During a visit to Kashgar last August, several local Uighur residents told The Hindu in interviews that while the region had seen development and improved infrastructure, a number of restrictions on religious activities and the presence of security personnel had heightened tensions. In recent weeks, the local government has boosted the deployment of security personnel, setting up additional checkpoints ahead of the start of the annual meeting of the Chinese Parliament in Beijing on March 3, local reports and residents said.

Following last year's violence in Kashgar and nearby Hotan, the local government initiated campaigns to stop private religious study. In the town of Yining, authorities also introduced a controversial campaign to encourage local Uighurs to not wear traditional clothes.

Pan Zhiping, a scholar at the Northwest Minority Research Center in Urumqi, told The Hindu there had been “some small frictions” in implementing the policies. He, however, added that he believed the Kashgar region was “under the extreme influence of Islamism,” and that some people were “brainwashed by the religious extremists there”.

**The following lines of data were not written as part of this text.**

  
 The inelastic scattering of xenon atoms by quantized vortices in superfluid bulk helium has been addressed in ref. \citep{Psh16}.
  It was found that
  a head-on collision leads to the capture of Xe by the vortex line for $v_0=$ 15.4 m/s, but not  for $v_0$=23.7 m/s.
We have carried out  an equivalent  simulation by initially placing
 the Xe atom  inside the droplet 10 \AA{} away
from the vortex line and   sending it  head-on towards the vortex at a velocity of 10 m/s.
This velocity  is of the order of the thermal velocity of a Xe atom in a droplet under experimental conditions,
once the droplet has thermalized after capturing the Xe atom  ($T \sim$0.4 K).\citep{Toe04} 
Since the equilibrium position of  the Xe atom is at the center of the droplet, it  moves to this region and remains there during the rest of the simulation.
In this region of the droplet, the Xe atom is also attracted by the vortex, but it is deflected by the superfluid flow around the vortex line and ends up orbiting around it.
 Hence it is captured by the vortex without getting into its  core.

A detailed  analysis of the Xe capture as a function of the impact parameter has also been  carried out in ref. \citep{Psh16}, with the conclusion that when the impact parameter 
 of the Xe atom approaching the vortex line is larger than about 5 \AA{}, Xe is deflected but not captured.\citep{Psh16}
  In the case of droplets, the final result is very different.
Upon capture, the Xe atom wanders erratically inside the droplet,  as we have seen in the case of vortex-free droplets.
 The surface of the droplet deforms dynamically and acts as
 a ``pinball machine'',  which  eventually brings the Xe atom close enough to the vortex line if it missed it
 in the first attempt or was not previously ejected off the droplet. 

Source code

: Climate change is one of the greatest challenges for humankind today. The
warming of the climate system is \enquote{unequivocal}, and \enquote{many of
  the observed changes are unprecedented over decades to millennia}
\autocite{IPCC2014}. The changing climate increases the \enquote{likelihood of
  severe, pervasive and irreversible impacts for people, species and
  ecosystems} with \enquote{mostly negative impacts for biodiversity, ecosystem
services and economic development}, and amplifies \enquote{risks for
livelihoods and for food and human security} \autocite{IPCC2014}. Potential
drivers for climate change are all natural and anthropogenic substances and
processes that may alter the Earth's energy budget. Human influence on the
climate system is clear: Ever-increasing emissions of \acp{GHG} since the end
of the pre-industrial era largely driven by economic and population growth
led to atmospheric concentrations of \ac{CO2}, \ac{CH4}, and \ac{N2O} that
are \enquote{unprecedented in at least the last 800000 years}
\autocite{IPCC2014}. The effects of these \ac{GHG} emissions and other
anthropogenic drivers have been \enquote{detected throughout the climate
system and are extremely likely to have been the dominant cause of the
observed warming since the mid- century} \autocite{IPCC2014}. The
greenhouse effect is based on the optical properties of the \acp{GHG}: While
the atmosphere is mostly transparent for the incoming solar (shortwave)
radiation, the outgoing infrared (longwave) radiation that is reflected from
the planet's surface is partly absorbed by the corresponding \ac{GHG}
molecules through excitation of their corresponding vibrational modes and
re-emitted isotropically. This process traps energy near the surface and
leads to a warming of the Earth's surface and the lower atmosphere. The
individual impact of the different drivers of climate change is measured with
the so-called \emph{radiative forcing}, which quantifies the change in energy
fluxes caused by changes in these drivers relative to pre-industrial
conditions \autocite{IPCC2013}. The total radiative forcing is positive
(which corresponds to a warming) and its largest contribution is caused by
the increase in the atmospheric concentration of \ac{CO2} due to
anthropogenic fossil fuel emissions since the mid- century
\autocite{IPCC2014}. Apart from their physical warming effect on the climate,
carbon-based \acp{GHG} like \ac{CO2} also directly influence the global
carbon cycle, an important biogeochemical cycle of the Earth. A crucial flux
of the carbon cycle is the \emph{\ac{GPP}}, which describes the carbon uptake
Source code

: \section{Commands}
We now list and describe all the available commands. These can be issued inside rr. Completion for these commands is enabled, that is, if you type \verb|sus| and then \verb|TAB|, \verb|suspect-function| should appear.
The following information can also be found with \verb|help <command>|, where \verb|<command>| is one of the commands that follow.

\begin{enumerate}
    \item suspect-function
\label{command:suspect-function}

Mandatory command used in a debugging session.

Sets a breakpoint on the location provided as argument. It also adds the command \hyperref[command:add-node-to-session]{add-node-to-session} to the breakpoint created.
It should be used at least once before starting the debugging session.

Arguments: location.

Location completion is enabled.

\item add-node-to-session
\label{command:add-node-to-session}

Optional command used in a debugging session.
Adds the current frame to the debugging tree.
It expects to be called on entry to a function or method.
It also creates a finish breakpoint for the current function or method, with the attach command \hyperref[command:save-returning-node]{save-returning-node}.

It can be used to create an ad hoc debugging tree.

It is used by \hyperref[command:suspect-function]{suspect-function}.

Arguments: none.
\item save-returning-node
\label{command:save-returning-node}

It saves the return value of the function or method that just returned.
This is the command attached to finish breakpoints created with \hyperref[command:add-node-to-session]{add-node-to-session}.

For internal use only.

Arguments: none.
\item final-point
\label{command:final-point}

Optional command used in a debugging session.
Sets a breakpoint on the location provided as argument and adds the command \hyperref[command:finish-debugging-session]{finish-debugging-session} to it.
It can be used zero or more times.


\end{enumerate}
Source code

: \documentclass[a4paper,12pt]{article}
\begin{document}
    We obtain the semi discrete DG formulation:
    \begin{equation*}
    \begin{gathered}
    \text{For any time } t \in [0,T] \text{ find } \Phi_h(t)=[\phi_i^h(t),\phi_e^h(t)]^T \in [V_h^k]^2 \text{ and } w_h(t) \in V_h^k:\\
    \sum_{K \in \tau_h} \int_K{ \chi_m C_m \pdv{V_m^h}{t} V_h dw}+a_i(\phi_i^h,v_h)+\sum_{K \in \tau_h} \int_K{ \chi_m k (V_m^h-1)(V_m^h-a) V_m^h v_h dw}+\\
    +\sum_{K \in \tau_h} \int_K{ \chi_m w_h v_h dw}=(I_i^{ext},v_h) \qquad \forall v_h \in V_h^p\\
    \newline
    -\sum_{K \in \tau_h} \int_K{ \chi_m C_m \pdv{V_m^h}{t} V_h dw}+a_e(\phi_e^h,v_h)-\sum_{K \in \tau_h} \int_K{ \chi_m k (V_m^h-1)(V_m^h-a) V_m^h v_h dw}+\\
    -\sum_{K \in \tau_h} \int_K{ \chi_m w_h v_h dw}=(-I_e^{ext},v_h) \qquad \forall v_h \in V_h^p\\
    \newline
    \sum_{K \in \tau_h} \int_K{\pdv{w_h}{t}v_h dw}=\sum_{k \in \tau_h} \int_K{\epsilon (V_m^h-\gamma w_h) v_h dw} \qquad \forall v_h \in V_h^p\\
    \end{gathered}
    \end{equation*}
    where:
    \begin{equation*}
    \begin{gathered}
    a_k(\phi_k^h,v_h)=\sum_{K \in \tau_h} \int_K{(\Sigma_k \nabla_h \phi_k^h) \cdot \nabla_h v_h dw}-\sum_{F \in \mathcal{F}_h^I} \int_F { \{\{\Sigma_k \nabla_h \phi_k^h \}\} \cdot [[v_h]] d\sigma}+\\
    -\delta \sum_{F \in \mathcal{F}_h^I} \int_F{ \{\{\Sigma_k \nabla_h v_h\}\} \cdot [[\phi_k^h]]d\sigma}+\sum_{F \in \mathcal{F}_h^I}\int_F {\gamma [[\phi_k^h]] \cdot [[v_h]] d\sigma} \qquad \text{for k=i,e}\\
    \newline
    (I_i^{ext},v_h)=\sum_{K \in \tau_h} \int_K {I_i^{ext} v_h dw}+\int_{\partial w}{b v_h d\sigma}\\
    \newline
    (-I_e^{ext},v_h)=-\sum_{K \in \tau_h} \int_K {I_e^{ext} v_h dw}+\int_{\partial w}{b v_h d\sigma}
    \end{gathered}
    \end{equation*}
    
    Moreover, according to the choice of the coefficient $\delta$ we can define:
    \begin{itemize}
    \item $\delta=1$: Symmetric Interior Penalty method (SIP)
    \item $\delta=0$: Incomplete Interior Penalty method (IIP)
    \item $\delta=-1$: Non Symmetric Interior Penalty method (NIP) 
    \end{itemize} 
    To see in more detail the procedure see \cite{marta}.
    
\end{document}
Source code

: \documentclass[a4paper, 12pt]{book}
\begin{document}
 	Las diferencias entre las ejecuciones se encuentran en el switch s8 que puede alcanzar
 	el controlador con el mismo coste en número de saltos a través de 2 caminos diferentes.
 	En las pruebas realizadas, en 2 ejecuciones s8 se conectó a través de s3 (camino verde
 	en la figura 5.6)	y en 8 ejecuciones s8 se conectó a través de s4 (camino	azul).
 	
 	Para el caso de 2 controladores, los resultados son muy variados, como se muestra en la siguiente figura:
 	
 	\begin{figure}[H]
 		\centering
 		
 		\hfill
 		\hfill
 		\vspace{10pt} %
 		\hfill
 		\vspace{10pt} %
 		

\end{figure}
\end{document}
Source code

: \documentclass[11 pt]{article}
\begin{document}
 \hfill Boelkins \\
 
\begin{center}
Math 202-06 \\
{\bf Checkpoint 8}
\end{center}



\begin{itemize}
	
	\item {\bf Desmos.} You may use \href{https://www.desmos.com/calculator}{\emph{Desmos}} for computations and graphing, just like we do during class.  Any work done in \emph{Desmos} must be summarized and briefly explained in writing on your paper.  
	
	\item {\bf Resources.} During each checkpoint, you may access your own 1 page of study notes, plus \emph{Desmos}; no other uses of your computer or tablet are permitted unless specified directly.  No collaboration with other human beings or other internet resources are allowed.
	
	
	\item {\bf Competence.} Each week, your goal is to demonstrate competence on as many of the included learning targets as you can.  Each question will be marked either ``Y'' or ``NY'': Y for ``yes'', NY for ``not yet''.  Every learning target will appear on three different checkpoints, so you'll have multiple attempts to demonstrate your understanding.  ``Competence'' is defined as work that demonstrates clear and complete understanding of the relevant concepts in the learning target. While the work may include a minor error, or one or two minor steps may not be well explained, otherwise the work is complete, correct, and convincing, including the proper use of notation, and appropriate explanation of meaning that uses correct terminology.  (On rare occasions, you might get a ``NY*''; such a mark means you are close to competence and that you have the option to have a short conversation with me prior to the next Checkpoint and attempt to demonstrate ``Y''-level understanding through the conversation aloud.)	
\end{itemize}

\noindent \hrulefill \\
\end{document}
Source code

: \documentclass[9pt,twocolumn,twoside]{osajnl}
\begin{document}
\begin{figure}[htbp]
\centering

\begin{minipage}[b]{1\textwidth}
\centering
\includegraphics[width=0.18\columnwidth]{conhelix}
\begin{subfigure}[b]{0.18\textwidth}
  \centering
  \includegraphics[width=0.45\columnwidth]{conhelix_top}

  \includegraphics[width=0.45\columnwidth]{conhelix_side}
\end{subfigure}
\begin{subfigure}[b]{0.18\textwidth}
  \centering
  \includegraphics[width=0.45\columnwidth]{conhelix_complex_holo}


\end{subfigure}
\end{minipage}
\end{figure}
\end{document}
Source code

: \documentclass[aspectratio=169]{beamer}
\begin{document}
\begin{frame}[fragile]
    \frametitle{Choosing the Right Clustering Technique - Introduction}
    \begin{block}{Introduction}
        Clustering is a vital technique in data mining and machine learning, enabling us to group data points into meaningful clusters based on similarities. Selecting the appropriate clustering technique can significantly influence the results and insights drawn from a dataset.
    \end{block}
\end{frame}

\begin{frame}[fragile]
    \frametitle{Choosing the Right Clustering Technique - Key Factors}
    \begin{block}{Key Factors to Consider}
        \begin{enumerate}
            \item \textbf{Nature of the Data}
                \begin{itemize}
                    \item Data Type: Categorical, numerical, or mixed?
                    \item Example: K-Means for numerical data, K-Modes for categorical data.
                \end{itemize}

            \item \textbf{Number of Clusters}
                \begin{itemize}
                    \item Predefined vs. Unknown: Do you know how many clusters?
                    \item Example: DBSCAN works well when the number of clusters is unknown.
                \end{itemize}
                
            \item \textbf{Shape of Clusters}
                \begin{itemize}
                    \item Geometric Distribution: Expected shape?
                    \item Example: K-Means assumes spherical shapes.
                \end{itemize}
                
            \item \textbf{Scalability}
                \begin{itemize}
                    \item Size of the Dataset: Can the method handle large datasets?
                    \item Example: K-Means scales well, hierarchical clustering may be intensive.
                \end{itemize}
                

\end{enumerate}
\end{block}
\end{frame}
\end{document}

The “Dilute religious consciousness; advocate a civilised healthy lifestyle” campaign in Yining was introduced to encourage people to stop what local authorities described in an official notice as an “abnormal phenomenon” of wearing traditional Muslim clothes. The notice, the Global Times newspaper reported, said “stubborn individuals who refused to give up their veils, Arab dress or long beards should be educated.”